There are certainly groups you should avoid, but the majority of the people in
our local jail are just normal people who got caught with a little marijuana,
or racked up too many DUIs. In other words, they're a lot like the OP. IMO,
there's no need for alarm when going to jail.

------
vishaldpatel
In your position, I would: \- Tell my co-founders about what happened. They'd
already know well before the sentencing and we'd already have a plan in place
in-case I did have to serve time. In any case, I'd tell them what happened and
we'd have to figure out how to continue things without me, what will happen in
the meantime and how I'll rejoin the team when I come back. Pretty much
everything would be up for discussion at this early stage.
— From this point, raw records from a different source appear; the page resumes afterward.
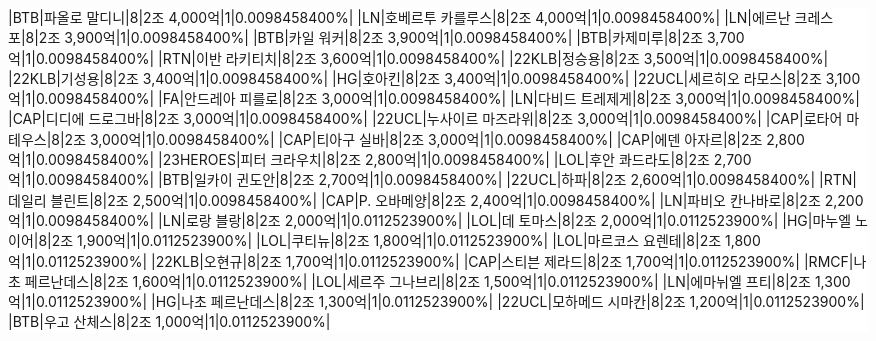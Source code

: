 |BTB|파올로 말디니|8|2조 4,000억|1|0.0098458400%|
|LN|호베르투 카를루스|8|2조 4,000억|1|0.0098458400%|
|LN|에르난 크레스포|8|2조 3,900억|1|0.0098458400%|
|BTB|카일 워커|8|2조 3,900억|1|0.0098458400%|
|BTB|카제미루|8|2조 3,700억|1|0.0098458400%|
|RTN|이반 라키티치|8|2조 3,600억|1|0.0098458400%|
|22KLB|정승용|8|2조 3,500억|1|0.0098458400%|
|22KLB|기성용|8|2조 3,400억|1|0.0098458400%|
|HG|호아킨|8|2조 3,400억|1|0.0098458400%|
|22UCL|세르히오 라모스|8|2조 3,100억|1|0.0098458400%|
|FA|안드레아 피를로|8|2조 3,000억|1|0.0098458400%|
|LN|다비드 트레제게|8|2조 3,000억|1|0.0098458400%|
|CAP|디디에 드로그바|8|2조 3,000억|1|0.0098458400%|
|22UCL|누사이르 마즈라위|8|2조 3,000억|1|0.0098458400%|
|CAP|로타어 마테우스|8|2조 3,000억|1|0.0098458400%|
|CAP|티아구 실바|8|2조 3,000억|1|0.0098458400%|
|CAP|에덴 아자르|8|2조 2,800억|1|0.0098458400%|
|23HEROES|피터 크라우치|8|2조 2,800억|1|0.0098458400%|
|LOL|후안 콰드라도|8|2조 2,700억|1|0.0098458400%|
|BTB|일카이 귄도안|8|2조 2,700억|1|0.0098458400%|
|22UCL|하파|8|2조 2,600억|1|0.0098458400%|
|RTN|데일리 블린트|8|2조 2,500억|1|0.0098458400%|
|CAP|P. 오바메양|8|2조 2,400억|1|0.0098458400%|
|LN|파비오 칸나바로|8|2조 2,200억|1|0.0098458400%|
|LN|로랑 블랑|8|2조 2,000억|1|0.0112523900%|
|LOL|데 토마스|8|2조 2,000억|1|0.0112523900%|
|HG|마누엘 노이어|8|2조 1,900억|1|0.0112523900%|
|LOL|쿠티뉴|8|2조 1,800억|1|0.0112523900%|
|LOL|마르코스 요렌테|8|2조 1,800억|1|0.0112523900%|
|22KLB|오현규|8|2조 1,700억|1|0.0112523900%|
|CAP|스티븐 제라드|8|2조 1,700억|1|0.0112523900%|
|RMCF|나초 페르난데스|8|2조 1,600억|1|0.0112523900%|
|LOL|세르주 그나브리|8|2조 1,500억|1|0.0112523900%|
|LN|에마뉘엘 프티|8|2조 1,300억|1|0.0112523900%|
|HG|나초 페르난데스|8|2조 1,300억|1|0.0112523900%|
|22UCL|모하메드 시마칸|8|2조 1,200억|1|0.0112523900%|
|BTB|우고 산체스|8|2조 1,000억|1|0.0112523900%|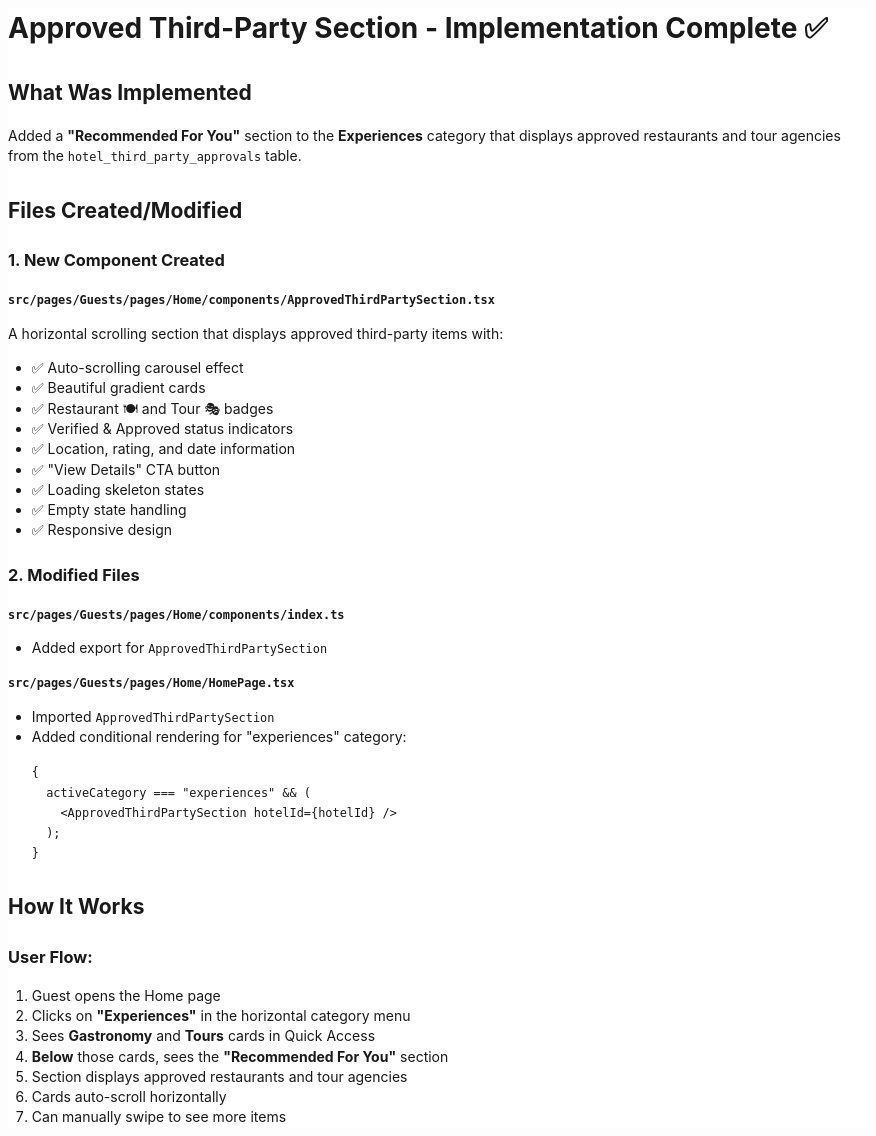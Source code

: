 # Approved Third-Party Section - Implementation Complete ✅

## What Was Implemented

Added a **"Recommended For You"** section to the **Experiences** category that displays approved restaurants and tour agencies from the `hotel_third_party_approvals` table.

## Files Created/Modified

### 1. New Component Created

**`src/pages/Guests/pages/Home/components/ApprovedThirdPartySection.tsx`**

A horizontal scrolling section that displays approved third-party items with:

- ✅ Auto-scrolling carousel effect
- ✅ Beautiful gradient cards
- ✅ Restaurant 🍽️ and Tour 🎭 badges
- ✅ Verified & Approved status indicators
- ✅ Location, rating, and date information
- ✅ "View Details" CTA button
- ✅ Loading skeleton states
- ✅ Empty state handling
- ✅ Responsive design

### 2. Modified Files

**`src/pages/Guests/pages/Home/components/index.ts`**

- Added export for `ApprovedThirdPartySection`

**`src/pages/Guests/pages/Home/HomePage.tsx`**

- Imported `ApprovedThirdPartySection`
- Added conditional rendering for "experiences" category:
  ```tsx
  {
    activeCategory === "experiences" && (
      <ApprovedThirdPartySection hotelId={hotelId} />
    );
  }
  ```

## How It Works

### User Flow:

1. Guest opens the Home page
2. Clicks on **"Experiences"** in the horizontal category menu
3. Sees **Gastronomy** and **Tours** cards in Quick Access
4. **Below** those cards, sees the **"Recommended For You"** section
5. Section displays approved restaurants and tour agencies
6. Cards auto-scroll horizontally
7. Can manually swipe to see more items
Tying up loose ends and closing up shop for a couple of months would not be
out of the question.

Best wishes!

------
anigbrowl
You should disclose to any partner or investor, it would come up on a
background check anyway and hiding it would look worse than whatever your
offense is, most likely. As for your customers, it's none of their business.
Not a lawyer, this isn't legal advice, pure intuitive response. Hope
everything works out and you get back on track.

------
geofffox
I did something remarkably stupid in the past. It's got to be disclosed first
thing, right away.

The past is now forever.

------
elwell
Don't launch yet. Or 'unlaunch'.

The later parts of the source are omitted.